From the first line of the records below through the line with "Javascript作为一门", output each line exactly; skip the pictures.

★ ★ ★ ★

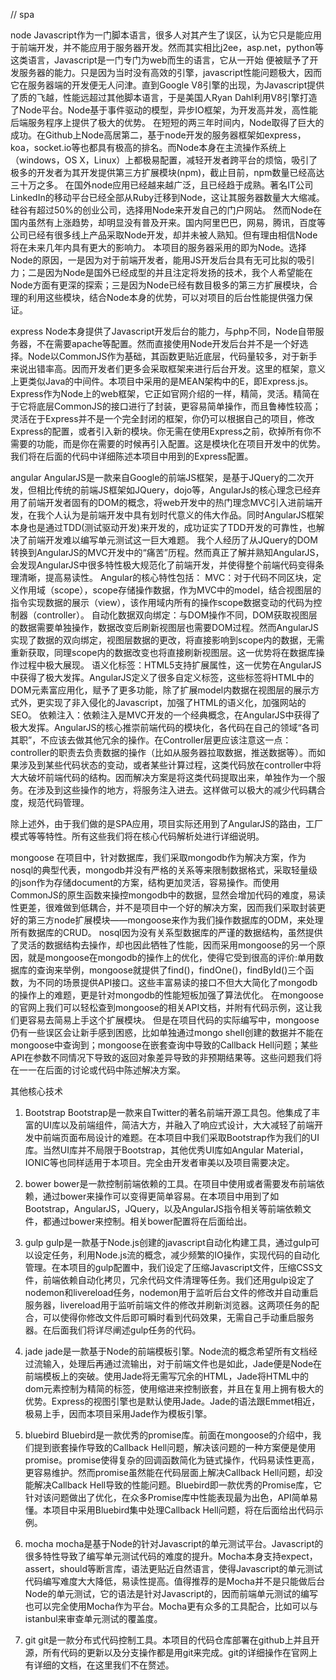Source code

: // spa

node
Javascript作为一门脚本语言，很多人对其产生了误区，认为它只是能应用于前端开发，并不能应用于服务器开发。然而其实相比j2ee，asp.net，python等这类语言，Javascript是一门专门为web而生的语言，它从一开始
便被赋予了开发服务器的能力。只是因为当时没有高效的引擎，javascript性能问题极大，因而它在服务器端的开发便无人问津。直到Google V8引擎的出现，为Javascript提供了质的飞越，性能远超过其他脚本语言，于是美国人Ryan Dahl利用V8引擎打造了Node平台。Node基于事件驱动的模型，异步IO框架，为开发高并发，高性能后端服务程序上提供了极大的优势。
在短短的两三年时间内，Node取得了巨大的成功。在Github上Node高居第二，基于node开发的服务器框架如express，koa，socket.io等也都具有极高的排名。而Node本身在主流操作系统上（windows，OS X，Linux）上都极易配置，减轻开发者跨平台的烦恼，吸引了极多的开发者为其开发提供第三方扩展模块(npm)，截止目前，npm数量已经高达三十万之多。
在国外node应用已经越来越广泛，且已经趋于成熟。著名IT公司LinkedIn的移动平台已经全部从Ruby迁移到Node，这让其服务器数量大大缩减。硅谷有超过50%的创业公司，选择用Node来开发自己的门户网站。
然而Node在国内虽然有上涨趋势，却明显没有普及开来。国内阿里巴巴，网易，腾讯，百度等公司已经有很多线上产品采取Node开发，却并未被人熟知。但有理由相信Node将在未来几年内具有更大的影响力。
本项目的服务器采用的即为Node。选择Node的原因，一是因为对于前端开发者，能用JS开发后台具有无可比拟的吸引力；二是因为Node是国外已经成型的并且注定将发扬的技术，我个人希望能在Node方面有更深的探索；三是因为Node已经有数目极多的第三方扩展模块，合理的利用这些模块，结合Node本身的优势，可以对项目的后台性能提供强力保证。

express
Node本身提供了Javascript开发后台的能力，与php不同，Node自带服务器，不在需要apache等配置。然而直接使用Node开发后台并不是一个好选择。Node以CommonJS作为基础，其函数更贴近底层，代码量较多，对于新手来说出错率高。因而开发者们更多会采取框架来进行后台开发。这里的框架，意义上更类似Java的中间件。本项目中采用的是MEAN架构中的E，即Express.js。
Express作为Node上的web框架，它正如官网介绍的一样，精简，灵活。精简在于它将底层CommonJS的接口进行了封装，更容易简单操作，而且鲁棒性较高；灵活在于Express并不是一个完全封闭的框架，你仍可以根据自己的项目，修改Express的配置，或者引入新的模块。你无需在使用Express之前，砍掉所有你不需要的功能，而是你在需要的时候再引入配置。这是模块化在项目开发中的优势。
我们将在后面的代码中详细陈述本项目中用到的Express配置。



angular
AngularJS是一款来自Google的前端JS框架，是基于JQuery的二次开发，但相比传统的前端JS框架如JQuery，dojo等，AngularJs的核心理念已经弃用了前端开发者固有的DOM的概念，将web开发中的热门理念MVC引入进前端开发，在我个人认为是前端开发中具有划时代意义的伟大作品。同时AngularJS框架本身也是通过TDD(测试驱动开发)来开发的，成功证实了TDD开发的可靠性，也解决了前端开发难以编写单元测试这一巨大难题。
我个人经历了从JQuery的DOM转换到AngularJS的MVC开发中的“痛苦”历程。然而真正了解并熟知AngularJS，会发现AngularJS中很多特性极大规范化了前端开发，并使得整个前端代码变得条理清晰，提高易读性。
Angular的核心特性包括：
MVC：对于代码不同区块，定义作用域（scope），scope存储操作数据，作为MVC中的model，结合视图层的指令实现数据的展示（view），该作用域内所有的操作scope数据变动的代码为控制器（controller）。
自动化数据双向绑定：与DOM操作不同，DOM获取视图层的数据需要单独操作，数据改变后刷新视图层也需要DOM过程。然而AngularJS实现了数据的双向绑定，视图层数据的更改，将直接影响到scope内的数据，无需重新获取，同理scope内的数据改变也将直接刷新视图层。这一优势将在数据库操作过程中极大展现。
语义化标签：HTML5支持扩展属性，这一优势在AngularJS中获得了极大发挥。AngularJS定义了很多自定义标签，这些标签将HTML中的DOM元素富应用化，赋予了更多功能，除了扩展model内数据在视图层的展示方式外，更实现了非入侵化的Javascript，加强了HTML的语义化，加强网站的SEO。
依赖注入：依赖注入是MVC开发的一个经典概念，在AngularJS中获得了极大发挥。AngularJS的核心推崇前端代码的模块化，各代码在自己的领域“各司其职”，不应该去做其他冗余的操作。在Controller层更应该注意这一点：controller的职责去负责数据的操作（比如从服务器拉取数据，推送数据等）。而如果涉及到某些代码状态的变动，或者某些计算过程，这类代码放在controller中将大大破坏前端代码的结构。因而解决方案是将这类代码提取出来，单独作为一个服务。在涉及到这些操作的地方，将服务注入进去。这样做可以极大的减少代码耦合度，规范代码管理。

除上述外，由于我们做的是SPA应用，项目实际还用到了AngularJS的路由，工厂模式等等特性。所有这些我们将在核心代码解析处进行详细说明。

mongoose
在项目中，针对数据库，我们采取mongodb作为解决方案，作为nosql的典型代表，mongodb并没有严格的关系等来限制数据格式，采取轻量级的json作为存储document的方案，结构更加灵活，容易操作。而使用CommonJS的原生函数来操控mongodb中的数据，显然会增加代码的难度，易读性更差，很难做到低耦合，并不是项目中一个好的解决方案，因而我们采取封装更好的第三方node扩展模块——mongoose来作为我们操作数据库的ODM，来处理所有数据库的CRUD。
nosql因为没有关系型数据库的严谨的数据结构，虽然提供了灵活的数据结构去操作，却也因此牺牲了性能，因而采用mongoose的另一个原因，就是mongoose在mongodb的操作上的优化，使得它受到很高的评价:单用数据库的查询来举例，mongoose就提供了find()，findOne()，findById()三个函数，为不同的场景提供API接口。这些丰富易读的接口不但大大简化了mongodb的操作上的难题，更是针对mongodb的性能短板加强了算法优化。
在mongoose的官网上我们可以轻松查到mongoose的相关API文档，并附有代码示例，这让我们更容易去简易上手这个扩展模块。
但是在项目代码的实际编写中，mongoose仍有一些误区会让新手感到困惑，比如单独通过mongo shell创建的数据并不能在mongoose中查询到；mongoose在嵌套查询中导致的Callback Hell问题；某些API在参数不同情况下导致的返回对象差异导致的非预期结果等。这些问题我们将在一一在后面的讨论或代码中陈述解决方案。


其他核心技术
1. Bootstrap
Bootstrap是一款来自Twitter的著名前端开源工具包。他集成了丰富的UI库以及前端组件，简洁大方，并融入了响应式设计，大大减轻了前端开发中前端页面布局设计的难题。在本项目中我们采取Bootstrap作为我们的UI库。当然UI库并不局限于Bootstrap，其他优秀UI库如Angular Material，IONIC等也同样适用于本项目。完全由开发者审美以及项目需要决定。

2. bower
bower是一款控制前端依赖的工具。在项目中使用或者需要发布前端依赖，通过bower来操作可以变得更简单容易。在本项目中用到了如Bootstrap，AngularJS，JQuery，以及AngularJS指令相关等前端依赖文件，都通过bower来控制。相关bower配置将在后面给出。

3. gulp
gulp是一款基于Node.js创建的javascript自动化构建工具，通过gulp可以设定任务，利用Node.js流的概念，减少频繁的IO操作，实现代码的自动化管理。在本项目的gulp配置中，我们设定了压缩Javascript文件，压缩CSS文件，前端依赖自动化拷贝，冗余代码文件清理等任务。我们还用gulp设定了nodemon和livereload任务，nodemon用于监听后台文件的修改并自动重启服务器，livereload用于监听前端文件的修改并刷新浏览器。这两项任务的配合，可以使得你修改文件后即可瞬时看到代码效果，无需自己手动重启服务器。在后面我们将详尽阐述gulp任务的代码。

4. jade
jade是一款基于Node的前端模板引擎。Node流的概念希望所有文档经过流输入，处理后再通过流输出，对于前端文件也是如此，Jade便是Node在前端模板上的突破。使用Jade将无需写冗余的HTML，Jade将HTML中的dom元素控制为精简的标签，使用缩进来控制嵌套，并且在复用上拥有极大的优势。Express的视图引擎也是默认使用Jade。Jade的语法跟Emmet相近，极易上手，因而本项目采用Jade作为模板引擎。

5. bluebird
Bluebird是一款优秀的promise库。前面在mongoose的介绍中，我们提到嵌套操作导致的Callback Hell问题，解决该问题的一种方案便是使用promise。promise使得复杂的回调函数简化为链式操作，代码易读性更高，更容易维护。然而promise虽然能在代码层面上解决Callback Hell问题，却没能解决Callback Hell导致的性能问题。Bluebird即一款优秀的Promise库，它针对该问题做出了优化，在众多Promise库中性能表现最为出色，API简单易懂。本项目中采用Bluebird集中处理Callback Hell问题，将在后面给出代码示例。

6. mocha
mocha是基于Node的针对Javascript的单元测试平台。Javascript的很多特性导致了编写单元测试代码的难度的提升。Mocha本身支持expect，assert，should等断言库，语法更贴近自然语言，使得Javascript的单元测试代码编写难度大大降低，易读性提高。值得推荐的是Mocha并不是只能做后台Node的单元测试，它的语法是针对Javascript的，因而前端单元测试的编写也可以完全使用Mocha作为平台。Mocha更有众多的工具配合，比如可以与istanbul来审查单元测试的覆盖度。

7. git
git是一款分布式代码控制工具。本项目的代码仓库部署在github上并且开源，所有代码的更新以及分支操作都是用git来完成。git的详细操作在官网上有详细的文档，在这里我们不在赘述。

★ ★ ★ ★

**OUTPUT FOR THIS EXERCISE:**
Source code

: // spa

node
Javascript作为一门脚本语言，很多人对其产生了误区，认为它只是能应用于前端开发，并不能应用于服务器开发。然而其实相比j2ee，asp.net，python等这类语言，Javascript是一门专门为web而生的语言，它从一开始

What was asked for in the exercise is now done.